(ACTIVITY): When you reach the records below, output every one exactly as written but leave out any pictures.

(TASK INPUTS):
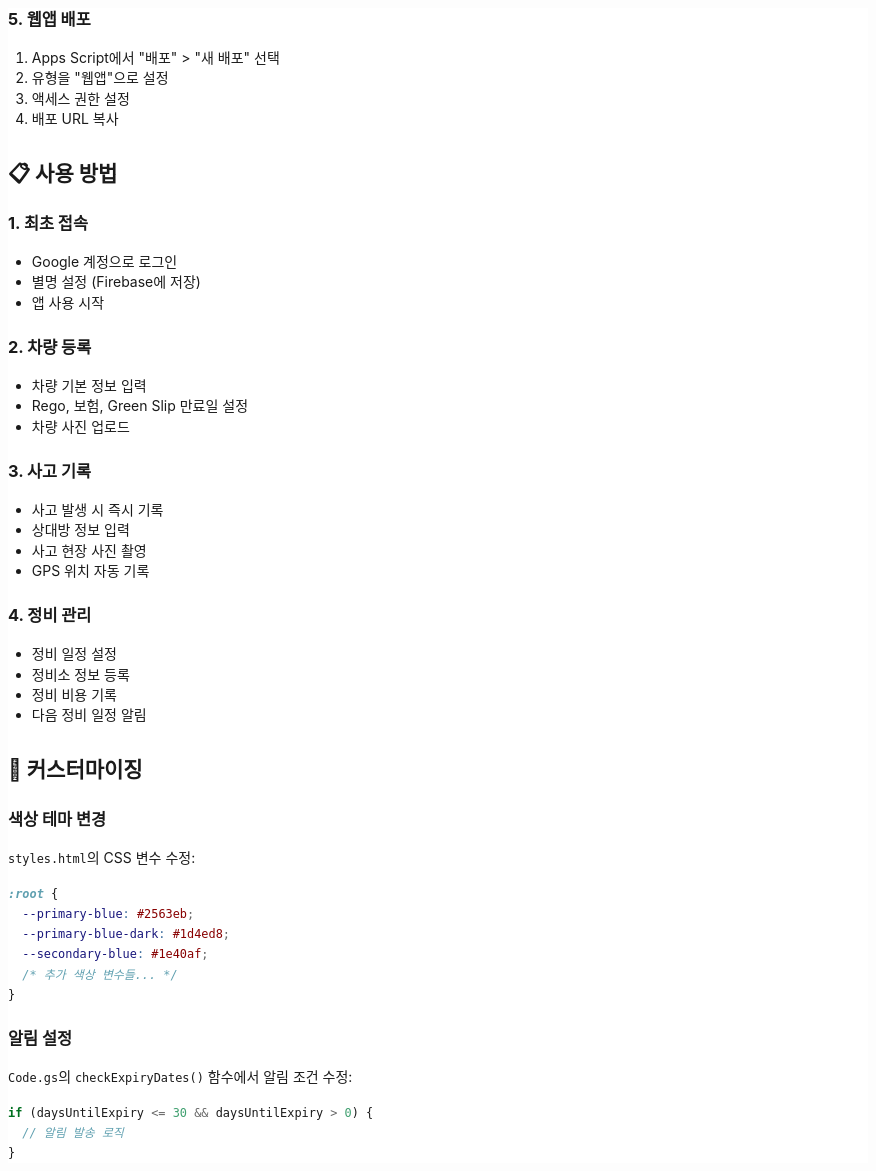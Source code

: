 ### 5. 웹앱 배포

1. Apps Script에서 "배포" > "새 배포" 선택
2. 유형을 "웹앱"으로 설정
3. 액세스 권한 설정
4. 배포 URL 복사

## 📋 사용 방법

### 1. 최초 접속
- Google 계정으로 로그인
- 별명 설정 (Firebase에 저장)
- 앱 사용 시작

### 2. 차량 등록
- 차량 기본 정보 입력
- Rego, 보험, Green Slip 만료일 설정
- 차량 사진 업로드

### 3. 사고 기록
- 사고 발생 시 즉시 기록
- 상대방 정보 입력
- 사고 현장 사진 촬영
- GPS 위치 자동 기록

### 4. 정비 관리
- 정비 일정 설정
- 정비소 정보 등록
- 정비 비용 기록
- 다음 정비 일정 알림

## 🔧 커스터마이징

### 색상 테마 변경
`styles.html`의 CSS 변수 수정:
```css
:root {
  --primary-blue: #2563eb;
  --primary-blue-dark: #1d4ed8;
  --secondary-blue: #1e40af;
  /* 추가 색상 변수들... */
}
```

### 알림 설정
`Code.gs`의 `checkExpiryDates()` 함수에서 알림 조건 수정:
```javascript
if (daysUntilExpiry <= 30 && daysUntilExpiry > 0) {
  // 알림 발송 로직
}
```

(EXERCISE ANSWER):
Source code

: ### 5. 웹앱 배포

1. Apps Script에서 "배포" > "새 배포" 선택
2. 유형을 "웹앱"으로 설정
3. 액세스 권한 설정
4. 배포 URL 복사

## 📋 사용 방법

### 1. 최초 접속
- Google 계정으로 로그인
- 별명 설정 (Firebase에 저장)
- 앱 사용 시작

### 2. 차량 등록
- 차량 기본 정보 입력
- Rego, 보험, Green Slip 만료일 설정
- 차량 사진 업로드

### 3. 사고 기록
- 사고 발생 시 즉시 기록
- 상대방 정보 입력
- 사고 현장 사진 촬영
- GPS 위치 자동 기록

### 4. 정비 관리
- 정비 일정 설정
- 정비소 정보 등록
- 정비 비용 기록
- 다음 정비 일정 알림

## 🔧 커스터마이징

### 색상 테마 변경
`styles.html`의 CSS 변수 수정:
```css
:root {
  --primary-blue: #2563eb;
  --primary-blue-dark: #1d4ed8;
  --secondary-blue: #1e40af;
  /* 추가 색상 변수들... */
}
```

### 알림 설정
`Code.gs`의 `checkExpiryDates()` 함수에서 알림 조건 수정:
```javascript
if (daysUntilExpiry <= 30 && daysUntilExpiry > 0) {
  // 알림 발송 로직
}
```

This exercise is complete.